An article in the February 11 issue of Bloomberg BusinessWeek caught my eye and got me thinking about another way of reducing freight costs. Here is the idea.
Hardys became Britain’s best-selling Australian wine brand by selling wine for as little as $5 a bottle, despite the 37 percent surge in the home country’s currency since 2009. To do that and earn a profit, Hardys changed their paradigm for shipping wine. Accolade Wines, the producer of Hardys, came up with the idea of shipping the equivalent of 32,000 bottles of wine in a 24,000 liter plastic bag. The company reduced shipping costs by $3 a case by moving the wine 10,000 miles to a bottling plant that is a two hour drive from London.

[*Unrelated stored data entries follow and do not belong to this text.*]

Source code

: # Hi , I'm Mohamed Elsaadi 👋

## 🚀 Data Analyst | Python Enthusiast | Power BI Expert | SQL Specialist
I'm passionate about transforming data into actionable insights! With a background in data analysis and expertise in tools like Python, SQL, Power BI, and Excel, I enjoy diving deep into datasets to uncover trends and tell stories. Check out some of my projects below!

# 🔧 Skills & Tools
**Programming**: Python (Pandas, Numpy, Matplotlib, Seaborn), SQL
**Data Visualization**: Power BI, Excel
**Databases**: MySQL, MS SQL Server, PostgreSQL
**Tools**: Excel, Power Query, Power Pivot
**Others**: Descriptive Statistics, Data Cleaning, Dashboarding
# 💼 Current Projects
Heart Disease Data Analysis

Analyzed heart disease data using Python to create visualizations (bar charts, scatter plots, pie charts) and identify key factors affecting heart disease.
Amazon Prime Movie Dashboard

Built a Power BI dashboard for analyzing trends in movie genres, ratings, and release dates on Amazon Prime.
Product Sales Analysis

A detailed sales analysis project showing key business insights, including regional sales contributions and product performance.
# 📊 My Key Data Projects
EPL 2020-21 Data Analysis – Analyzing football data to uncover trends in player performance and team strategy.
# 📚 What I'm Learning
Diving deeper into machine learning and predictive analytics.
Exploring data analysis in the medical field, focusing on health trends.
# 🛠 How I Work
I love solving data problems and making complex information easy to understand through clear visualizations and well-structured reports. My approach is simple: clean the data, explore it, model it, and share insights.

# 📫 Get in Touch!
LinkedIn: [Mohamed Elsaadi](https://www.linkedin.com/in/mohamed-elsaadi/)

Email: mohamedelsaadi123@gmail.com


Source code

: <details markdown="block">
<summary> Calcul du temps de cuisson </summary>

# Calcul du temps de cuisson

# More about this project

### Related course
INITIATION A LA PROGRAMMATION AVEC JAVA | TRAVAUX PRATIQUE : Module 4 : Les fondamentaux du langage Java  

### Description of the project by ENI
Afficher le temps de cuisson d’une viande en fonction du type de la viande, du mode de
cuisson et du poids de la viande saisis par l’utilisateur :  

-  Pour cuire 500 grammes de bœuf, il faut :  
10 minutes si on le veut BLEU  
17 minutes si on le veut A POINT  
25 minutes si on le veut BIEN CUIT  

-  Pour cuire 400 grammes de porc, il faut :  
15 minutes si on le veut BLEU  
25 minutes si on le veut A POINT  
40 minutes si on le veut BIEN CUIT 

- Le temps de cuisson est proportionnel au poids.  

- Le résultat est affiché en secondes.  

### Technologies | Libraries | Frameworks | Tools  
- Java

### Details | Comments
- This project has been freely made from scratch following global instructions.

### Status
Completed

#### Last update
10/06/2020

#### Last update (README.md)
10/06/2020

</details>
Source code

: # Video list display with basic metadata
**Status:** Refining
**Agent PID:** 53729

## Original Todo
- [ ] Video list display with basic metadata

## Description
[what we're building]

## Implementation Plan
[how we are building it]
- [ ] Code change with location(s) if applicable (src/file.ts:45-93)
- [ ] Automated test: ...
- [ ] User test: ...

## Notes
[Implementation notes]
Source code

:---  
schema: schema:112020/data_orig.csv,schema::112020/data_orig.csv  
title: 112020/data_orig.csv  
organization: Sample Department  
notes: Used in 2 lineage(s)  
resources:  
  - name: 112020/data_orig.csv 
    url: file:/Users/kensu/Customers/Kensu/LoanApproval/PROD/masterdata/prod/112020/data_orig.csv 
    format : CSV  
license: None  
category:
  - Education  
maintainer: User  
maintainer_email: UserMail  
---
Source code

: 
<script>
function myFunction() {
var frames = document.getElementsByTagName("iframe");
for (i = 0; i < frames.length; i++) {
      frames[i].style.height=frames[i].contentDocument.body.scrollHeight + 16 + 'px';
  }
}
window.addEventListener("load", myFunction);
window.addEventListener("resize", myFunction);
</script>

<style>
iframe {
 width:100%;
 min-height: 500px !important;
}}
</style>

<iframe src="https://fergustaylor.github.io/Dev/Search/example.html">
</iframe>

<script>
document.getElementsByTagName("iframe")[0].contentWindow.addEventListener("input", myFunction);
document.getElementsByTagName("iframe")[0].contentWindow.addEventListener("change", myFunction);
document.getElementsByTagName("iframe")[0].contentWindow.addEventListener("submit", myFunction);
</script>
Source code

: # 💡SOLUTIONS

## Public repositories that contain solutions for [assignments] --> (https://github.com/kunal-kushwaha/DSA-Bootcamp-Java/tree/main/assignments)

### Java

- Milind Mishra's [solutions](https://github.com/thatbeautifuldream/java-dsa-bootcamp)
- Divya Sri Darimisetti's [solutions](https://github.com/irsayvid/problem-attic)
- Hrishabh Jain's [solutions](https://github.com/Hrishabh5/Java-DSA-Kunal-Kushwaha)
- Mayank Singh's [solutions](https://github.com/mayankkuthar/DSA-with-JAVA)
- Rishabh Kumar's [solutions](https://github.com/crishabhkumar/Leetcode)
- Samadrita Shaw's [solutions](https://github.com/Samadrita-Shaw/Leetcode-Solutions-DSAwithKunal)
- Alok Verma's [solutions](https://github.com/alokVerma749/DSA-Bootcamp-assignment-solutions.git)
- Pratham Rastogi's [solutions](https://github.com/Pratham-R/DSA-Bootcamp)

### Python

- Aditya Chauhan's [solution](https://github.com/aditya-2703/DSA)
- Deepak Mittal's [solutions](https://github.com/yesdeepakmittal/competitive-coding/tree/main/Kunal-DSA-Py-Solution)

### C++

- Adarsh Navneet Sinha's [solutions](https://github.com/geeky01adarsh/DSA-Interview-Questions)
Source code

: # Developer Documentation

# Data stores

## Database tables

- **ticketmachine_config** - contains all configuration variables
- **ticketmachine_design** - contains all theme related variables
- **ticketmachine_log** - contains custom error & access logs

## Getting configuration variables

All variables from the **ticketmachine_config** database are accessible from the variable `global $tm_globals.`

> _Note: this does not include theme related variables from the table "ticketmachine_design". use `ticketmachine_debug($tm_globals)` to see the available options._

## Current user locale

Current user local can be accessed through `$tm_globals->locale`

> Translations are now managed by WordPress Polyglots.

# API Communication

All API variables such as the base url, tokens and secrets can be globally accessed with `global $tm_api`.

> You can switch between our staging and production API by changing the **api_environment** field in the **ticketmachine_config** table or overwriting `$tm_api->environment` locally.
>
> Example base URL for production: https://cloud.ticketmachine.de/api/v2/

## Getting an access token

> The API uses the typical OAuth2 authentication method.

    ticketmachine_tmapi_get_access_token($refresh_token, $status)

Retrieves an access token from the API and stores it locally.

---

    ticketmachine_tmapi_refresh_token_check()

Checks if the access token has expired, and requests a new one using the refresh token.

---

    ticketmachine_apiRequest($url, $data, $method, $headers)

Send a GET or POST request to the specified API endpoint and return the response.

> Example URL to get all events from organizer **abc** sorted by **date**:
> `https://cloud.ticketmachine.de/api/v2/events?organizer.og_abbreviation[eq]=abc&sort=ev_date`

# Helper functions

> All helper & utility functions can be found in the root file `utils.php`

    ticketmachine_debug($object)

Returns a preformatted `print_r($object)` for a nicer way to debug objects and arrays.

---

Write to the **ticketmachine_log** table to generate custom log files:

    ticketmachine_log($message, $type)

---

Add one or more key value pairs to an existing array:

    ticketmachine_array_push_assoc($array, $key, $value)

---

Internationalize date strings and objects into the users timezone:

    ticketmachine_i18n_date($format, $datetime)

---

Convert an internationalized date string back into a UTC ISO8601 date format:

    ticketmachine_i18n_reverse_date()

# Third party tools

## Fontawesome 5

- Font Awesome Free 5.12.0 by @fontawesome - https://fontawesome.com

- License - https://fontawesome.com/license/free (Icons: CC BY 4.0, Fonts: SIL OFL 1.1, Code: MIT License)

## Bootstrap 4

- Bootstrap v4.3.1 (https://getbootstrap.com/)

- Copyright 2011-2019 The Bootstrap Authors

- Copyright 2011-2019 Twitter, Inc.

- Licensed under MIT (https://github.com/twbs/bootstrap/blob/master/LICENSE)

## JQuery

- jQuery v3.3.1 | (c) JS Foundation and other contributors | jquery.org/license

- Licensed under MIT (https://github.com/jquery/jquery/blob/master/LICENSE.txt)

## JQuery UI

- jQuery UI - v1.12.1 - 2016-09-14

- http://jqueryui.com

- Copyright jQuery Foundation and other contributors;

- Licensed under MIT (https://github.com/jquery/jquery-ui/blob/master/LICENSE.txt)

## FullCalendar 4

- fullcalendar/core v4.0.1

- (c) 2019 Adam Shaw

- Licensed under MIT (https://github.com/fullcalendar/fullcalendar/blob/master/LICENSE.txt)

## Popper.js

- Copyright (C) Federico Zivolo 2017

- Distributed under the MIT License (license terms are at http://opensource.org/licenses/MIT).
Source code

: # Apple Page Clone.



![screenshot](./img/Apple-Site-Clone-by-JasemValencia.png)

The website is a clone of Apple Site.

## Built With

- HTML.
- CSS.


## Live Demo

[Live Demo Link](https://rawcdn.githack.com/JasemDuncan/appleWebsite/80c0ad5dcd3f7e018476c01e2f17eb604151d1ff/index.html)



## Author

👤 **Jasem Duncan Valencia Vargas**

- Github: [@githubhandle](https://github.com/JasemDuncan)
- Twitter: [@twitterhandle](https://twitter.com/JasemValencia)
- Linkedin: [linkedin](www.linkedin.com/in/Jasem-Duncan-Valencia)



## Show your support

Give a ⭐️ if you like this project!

The bottling plant receives the shipping containers via truck each day.
Australia’s wine industry that generates the equivalent of $5.8 billion in annual sales, now ships more than half of its overseas shipments in bulk. The wine makes the 40-day trip to Europe in plastic “bladders.” Richard Lloyd, Accolade’s global logistics manufacturing director stated: “We don’t ship glass around the world; we ship wine.”
The BusinessWeek article highlights that shipping in bottles can add 25 cents per bottle to the cost. Shipping wine by the case fills a ship with containers of bottles. A third of the volume is taken up with bottles and cartons. While a 20-foot container can hold 9,000 liters of bottled wine, it can carry a 24,000-liter bladder at slightly higher cost.
While shipping freight in bulk is not new, it is not commonplace for certain commodities. For low cost products, that typically move in bottles or cans (e.g. no name fruit juices or tomato sauce), “deferred packaging” may help reduce freight costs.